(Items from a data source)
====

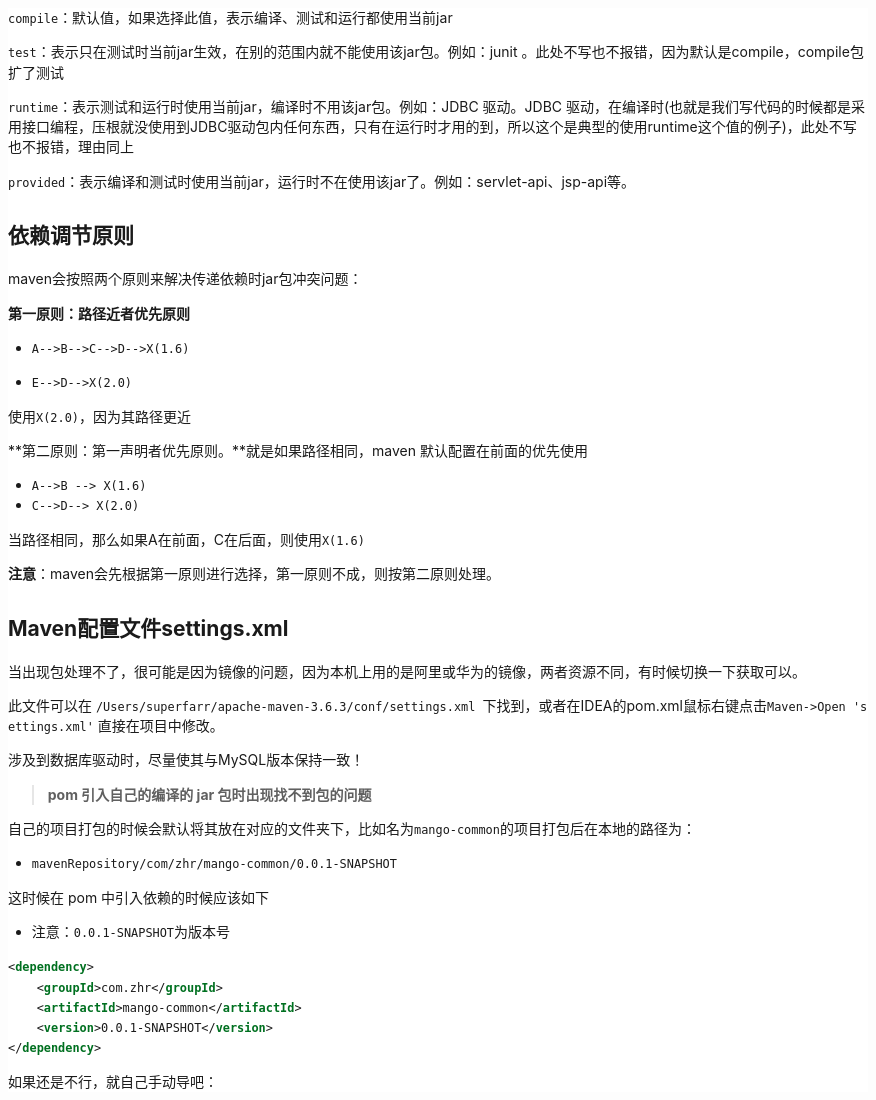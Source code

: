 `compile`：默认值，如果选择此值，表示编译、测试和运行都使用当前jar

`test`：表示只在测试时当前jar生效，在别的范围内就不能使用该jar包。例如：junit 。此处不写也不报错，因为默认是compile，compile包扩了测试

`runtime`：表示测试和运行时使用当前jar，编译时不用该jar包。例如：JDBC 驱动。JDBC 驱动，在编译时(也就是我们写代码的时候都是采用接口编程，压根就没使用到JDBC驱动包内任何东西，只有在运行时才用的到，所以这个是典型的使用runtime这个值的例子)，此处不写也不报错，理由同上

`provided`：表示编译和测试时使用当前jar，运行时不在使用该jar了。例如：servlet-api、jsp-api等。



## 依赖调节原则

maven会按照两个原则来解决传递依赖时jar包冲突问题：

**第一原则：路径近者优先原则**

+ `A-->B-->C-->D-->X(1.6)`

+ `E-->D-->X(2.0)`

使用`X(2.0)`，因为其路径更近　

**第二原则：第一声明者优先原则。**就是如果路径相同，maven 默认配置在前面的优先使用

+ `A-->B --> X(1.6)`
+ `C-->D--> X(2.0)`

当路径相同，那么如果A在前面，C在后面，则使用`X(1.6)`

**注意**：maven会先根据第一原则进行选择，第一原则不成，则按第二原则处理。

## Maven配置文件settings.xml

当出现包处理不了，很可能是因为镜像的问题，因为本机上用的是阿里或华为的镜像，两者资源不同，有时候切换一下获取可以。

此文件可以在 `/Users/superfarr/apache-maven-3.6.3/conf/settings.xml `下找到，或者在IDEA的pom.xml鼠标右键点击`Maven->Open 'settings.xml'` 直接在项目中修改。

涉及到数据库驱动时，尽量使其与MySQL版本保持一致！

> **pom 引入自己的编译的 jar 包时出现找不到包的问题**

自己的项目打包的时候会默认将其放在对应的文件夹下，比如名为`mango-common`的项目打包后在本地的路径为：

+ `mavenRepository/com/zhr/mango-common/0.0.1-SNAPSHOT`

这时候在 pom 中引入依赖的时候应该如下

+ 注意：`0.0.1-SNAPSHOT`为版本号

```xml
<dependency>
    <groupId>com.zhr</groupId>
    <artifactId>mango-common</artifactId>
    <version>0.0.1-SNAPSHOT</version>
</dependency>
```

如果还是不行，就自己手动导吧：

====

Task to carry out> Scan the records for the word "common". Copy each line where it turns up.

Reply to the task>
自己的项目打包的时候会默认将其放在对应的文件夹下，比如名为`mango-common`的项目打包后在本地的路径为：
+ `mavenRepository/com/zhr/mango-common/0.0.1-SNAPSHOT`
    <artifactId>mango-common</artifactId>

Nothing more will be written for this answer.